[Data shown]:
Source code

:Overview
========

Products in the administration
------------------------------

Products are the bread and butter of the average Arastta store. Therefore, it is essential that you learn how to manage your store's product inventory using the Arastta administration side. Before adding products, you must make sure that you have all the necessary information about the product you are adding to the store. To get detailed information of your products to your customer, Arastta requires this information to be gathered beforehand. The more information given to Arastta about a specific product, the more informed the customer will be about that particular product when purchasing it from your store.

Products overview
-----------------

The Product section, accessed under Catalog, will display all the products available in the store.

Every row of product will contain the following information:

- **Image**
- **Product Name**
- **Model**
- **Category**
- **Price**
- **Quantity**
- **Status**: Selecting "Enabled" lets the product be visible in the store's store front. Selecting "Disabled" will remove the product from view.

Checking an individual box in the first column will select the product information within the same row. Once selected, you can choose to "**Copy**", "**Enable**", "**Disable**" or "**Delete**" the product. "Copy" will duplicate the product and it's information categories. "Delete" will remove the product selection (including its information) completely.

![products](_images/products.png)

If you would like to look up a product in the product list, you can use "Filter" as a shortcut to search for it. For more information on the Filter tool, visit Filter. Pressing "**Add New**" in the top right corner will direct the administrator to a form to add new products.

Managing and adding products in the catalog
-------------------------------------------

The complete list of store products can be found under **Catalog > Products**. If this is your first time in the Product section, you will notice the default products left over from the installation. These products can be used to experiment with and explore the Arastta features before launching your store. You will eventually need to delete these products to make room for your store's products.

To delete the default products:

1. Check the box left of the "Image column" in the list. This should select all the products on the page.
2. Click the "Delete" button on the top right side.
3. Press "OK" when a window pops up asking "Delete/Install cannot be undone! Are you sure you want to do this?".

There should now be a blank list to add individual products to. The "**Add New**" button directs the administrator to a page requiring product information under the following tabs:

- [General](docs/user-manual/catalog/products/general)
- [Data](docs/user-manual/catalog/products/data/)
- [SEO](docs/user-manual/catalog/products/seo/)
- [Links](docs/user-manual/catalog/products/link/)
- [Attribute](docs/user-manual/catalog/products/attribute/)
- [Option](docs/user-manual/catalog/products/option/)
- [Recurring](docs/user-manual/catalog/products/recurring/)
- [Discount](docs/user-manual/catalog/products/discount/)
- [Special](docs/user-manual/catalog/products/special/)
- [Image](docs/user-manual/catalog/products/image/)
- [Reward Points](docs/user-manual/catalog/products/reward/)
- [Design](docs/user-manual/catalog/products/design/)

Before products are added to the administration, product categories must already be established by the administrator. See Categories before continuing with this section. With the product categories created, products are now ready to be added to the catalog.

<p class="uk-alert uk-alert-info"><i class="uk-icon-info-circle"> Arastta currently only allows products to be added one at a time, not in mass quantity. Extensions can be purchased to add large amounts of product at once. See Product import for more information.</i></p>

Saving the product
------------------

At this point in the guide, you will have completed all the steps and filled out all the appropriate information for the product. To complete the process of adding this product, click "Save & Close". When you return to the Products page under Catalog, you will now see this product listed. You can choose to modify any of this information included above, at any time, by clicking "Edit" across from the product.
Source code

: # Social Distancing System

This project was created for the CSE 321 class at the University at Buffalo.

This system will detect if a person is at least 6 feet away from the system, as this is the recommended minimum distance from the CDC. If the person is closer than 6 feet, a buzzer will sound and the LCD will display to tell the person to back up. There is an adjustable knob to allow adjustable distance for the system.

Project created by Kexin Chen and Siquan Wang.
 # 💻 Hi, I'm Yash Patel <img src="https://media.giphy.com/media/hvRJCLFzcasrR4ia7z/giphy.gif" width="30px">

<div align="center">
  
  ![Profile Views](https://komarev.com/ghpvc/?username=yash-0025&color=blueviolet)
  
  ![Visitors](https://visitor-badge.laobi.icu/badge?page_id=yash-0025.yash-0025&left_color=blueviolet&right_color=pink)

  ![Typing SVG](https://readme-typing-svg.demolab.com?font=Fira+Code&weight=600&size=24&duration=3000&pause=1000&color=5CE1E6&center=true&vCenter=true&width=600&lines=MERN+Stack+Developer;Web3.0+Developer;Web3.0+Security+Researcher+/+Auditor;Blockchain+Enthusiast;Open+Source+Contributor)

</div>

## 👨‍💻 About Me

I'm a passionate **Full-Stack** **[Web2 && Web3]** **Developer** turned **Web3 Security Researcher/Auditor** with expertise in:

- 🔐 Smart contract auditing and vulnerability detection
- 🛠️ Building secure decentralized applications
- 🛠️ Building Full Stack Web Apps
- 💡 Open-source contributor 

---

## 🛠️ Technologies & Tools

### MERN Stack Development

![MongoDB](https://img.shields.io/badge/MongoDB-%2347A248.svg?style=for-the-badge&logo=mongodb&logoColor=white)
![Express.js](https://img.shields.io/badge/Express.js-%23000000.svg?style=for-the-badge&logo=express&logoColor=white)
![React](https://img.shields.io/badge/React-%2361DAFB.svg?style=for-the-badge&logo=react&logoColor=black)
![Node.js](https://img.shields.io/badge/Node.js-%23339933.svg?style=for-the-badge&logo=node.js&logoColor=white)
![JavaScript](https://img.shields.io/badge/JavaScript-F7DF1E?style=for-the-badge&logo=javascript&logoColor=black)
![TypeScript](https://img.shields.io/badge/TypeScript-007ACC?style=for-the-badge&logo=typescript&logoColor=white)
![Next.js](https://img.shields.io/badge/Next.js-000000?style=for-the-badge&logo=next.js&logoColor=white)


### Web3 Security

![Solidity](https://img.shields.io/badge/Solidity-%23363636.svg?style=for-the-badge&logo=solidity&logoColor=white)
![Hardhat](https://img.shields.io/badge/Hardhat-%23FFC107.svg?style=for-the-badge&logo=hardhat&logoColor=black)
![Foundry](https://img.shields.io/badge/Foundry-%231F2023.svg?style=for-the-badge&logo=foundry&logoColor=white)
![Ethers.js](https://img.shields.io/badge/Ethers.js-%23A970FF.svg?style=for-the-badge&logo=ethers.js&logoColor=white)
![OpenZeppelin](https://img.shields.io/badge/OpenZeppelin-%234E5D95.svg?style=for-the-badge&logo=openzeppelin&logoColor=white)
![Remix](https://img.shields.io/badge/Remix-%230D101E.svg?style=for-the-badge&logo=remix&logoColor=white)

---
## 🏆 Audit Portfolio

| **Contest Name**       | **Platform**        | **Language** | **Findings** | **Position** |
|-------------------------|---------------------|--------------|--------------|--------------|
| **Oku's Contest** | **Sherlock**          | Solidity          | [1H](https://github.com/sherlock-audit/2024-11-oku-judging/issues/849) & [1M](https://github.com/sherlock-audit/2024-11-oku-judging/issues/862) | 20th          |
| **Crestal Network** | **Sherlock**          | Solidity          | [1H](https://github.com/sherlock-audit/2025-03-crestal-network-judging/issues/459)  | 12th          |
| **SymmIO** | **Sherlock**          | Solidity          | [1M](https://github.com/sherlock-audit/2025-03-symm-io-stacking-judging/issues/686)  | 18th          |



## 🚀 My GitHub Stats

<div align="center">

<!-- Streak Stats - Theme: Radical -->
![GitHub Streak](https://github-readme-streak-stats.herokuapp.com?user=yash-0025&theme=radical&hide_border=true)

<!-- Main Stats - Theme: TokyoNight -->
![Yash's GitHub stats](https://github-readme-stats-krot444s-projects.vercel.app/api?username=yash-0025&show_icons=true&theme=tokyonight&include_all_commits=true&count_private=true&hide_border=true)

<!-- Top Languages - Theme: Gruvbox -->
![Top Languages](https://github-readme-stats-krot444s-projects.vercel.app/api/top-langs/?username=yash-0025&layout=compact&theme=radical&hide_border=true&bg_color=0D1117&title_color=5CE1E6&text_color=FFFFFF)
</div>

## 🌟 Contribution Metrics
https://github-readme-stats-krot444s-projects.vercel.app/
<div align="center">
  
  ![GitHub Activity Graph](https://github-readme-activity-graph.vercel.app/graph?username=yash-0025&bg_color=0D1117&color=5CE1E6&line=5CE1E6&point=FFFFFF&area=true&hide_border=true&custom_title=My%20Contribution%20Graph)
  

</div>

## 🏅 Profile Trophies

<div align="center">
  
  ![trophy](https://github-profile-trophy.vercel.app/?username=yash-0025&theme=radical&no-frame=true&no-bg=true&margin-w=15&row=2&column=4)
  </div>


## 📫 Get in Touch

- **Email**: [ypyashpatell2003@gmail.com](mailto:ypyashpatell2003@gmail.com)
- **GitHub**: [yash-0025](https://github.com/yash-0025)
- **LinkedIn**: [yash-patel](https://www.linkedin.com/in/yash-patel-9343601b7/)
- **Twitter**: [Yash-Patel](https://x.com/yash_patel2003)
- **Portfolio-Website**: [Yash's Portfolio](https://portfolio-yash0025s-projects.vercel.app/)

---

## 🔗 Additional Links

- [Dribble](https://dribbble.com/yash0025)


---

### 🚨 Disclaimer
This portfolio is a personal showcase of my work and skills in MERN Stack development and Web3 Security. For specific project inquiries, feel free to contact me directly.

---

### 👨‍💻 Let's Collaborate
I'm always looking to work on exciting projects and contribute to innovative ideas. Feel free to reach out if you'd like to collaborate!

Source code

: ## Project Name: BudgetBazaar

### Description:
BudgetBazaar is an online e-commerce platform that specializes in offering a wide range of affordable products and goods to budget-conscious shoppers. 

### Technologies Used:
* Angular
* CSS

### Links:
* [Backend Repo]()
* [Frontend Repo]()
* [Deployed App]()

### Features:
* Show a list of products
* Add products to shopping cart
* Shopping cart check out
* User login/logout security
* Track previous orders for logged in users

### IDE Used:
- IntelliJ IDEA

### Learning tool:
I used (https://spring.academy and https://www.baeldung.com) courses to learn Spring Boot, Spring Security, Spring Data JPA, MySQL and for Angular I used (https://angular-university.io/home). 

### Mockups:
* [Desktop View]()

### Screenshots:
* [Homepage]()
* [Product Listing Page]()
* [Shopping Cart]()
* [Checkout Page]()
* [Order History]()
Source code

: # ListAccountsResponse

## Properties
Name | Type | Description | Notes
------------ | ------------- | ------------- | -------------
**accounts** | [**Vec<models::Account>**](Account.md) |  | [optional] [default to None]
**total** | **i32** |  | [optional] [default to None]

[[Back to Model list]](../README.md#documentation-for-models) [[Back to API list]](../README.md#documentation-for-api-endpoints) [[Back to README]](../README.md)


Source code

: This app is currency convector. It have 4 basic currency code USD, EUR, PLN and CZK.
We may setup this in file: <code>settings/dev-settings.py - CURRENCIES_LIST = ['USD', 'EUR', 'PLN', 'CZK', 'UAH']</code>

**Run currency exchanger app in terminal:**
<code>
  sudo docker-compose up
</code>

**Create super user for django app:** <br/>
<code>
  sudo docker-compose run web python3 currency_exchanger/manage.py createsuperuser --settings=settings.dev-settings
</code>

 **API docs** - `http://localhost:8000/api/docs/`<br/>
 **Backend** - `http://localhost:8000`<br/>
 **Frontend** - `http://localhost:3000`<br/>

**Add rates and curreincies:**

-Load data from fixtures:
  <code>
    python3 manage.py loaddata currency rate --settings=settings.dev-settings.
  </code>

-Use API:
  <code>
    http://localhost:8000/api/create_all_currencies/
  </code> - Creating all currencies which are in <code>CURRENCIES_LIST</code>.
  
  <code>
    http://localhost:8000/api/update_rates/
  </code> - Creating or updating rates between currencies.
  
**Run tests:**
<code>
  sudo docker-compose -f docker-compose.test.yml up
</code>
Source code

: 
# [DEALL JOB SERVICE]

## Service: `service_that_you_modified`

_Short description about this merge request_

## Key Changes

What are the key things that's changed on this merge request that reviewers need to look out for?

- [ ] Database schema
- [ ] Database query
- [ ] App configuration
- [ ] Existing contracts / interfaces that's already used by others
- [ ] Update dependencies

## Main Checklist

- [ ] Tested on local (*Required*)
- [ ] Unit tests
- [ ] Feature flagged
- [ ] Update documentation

[Try it]:
In the entries above, one line contains "sudo docker-compose up" and another contains "- [ ] Unit tests". Reproduce exactly those two lines and the lines between them, nothing else.

[Answer to this task]:
  sudo docker-compose up
</code>

**Create super user for django app:** <br/>
<code>
  sudo docker-compose run web python3 currency_exchanger/manage.py createsuperuser --settings=settings.dev-settings
</code>

 **API docs** - `http://localhost:8000/api/docs/`<br/>
 **Backend** - `http://localhost:8000`<br/>
 **Frontend** - `http://localhost:3000`<br/>

**Add rates and curreincies:**

-Load data from fixtures:
  <code>
    python3 manage.py loaddata currency rate --settings=settings.dev-settings.
  </code>

-Use API:
  <code>
    http://localhost:8000/api/create_all_currencies/
  </code> - Creating all currencies which are in <code>CURRENCIES_LIST</code>.
  
  <code>
    http://localhost:8000/api/update_rates/
  </code> - Creating or updating rates between currencies.
  
**Run tests:**
<code>
  sudo docker-compose -f docker-compose.test.yml up
</code>
Source code

: 
# [DEALL JOB SERVICE]

## Service: `service_that_you_modified`

_Short description about this merge request_

## Key Changes

What are the key things that's changed on this merge request that reviewers need to look out for?

- [ ] Database schema
- [ ] Database query
- [ ] App configuration
- [ ] Existing contracts / interfaces that's already used by others
- [ ] Update dependencies

## Main Checklist

- [ ] Tested on local (*Required*)
- [ ] Unit tests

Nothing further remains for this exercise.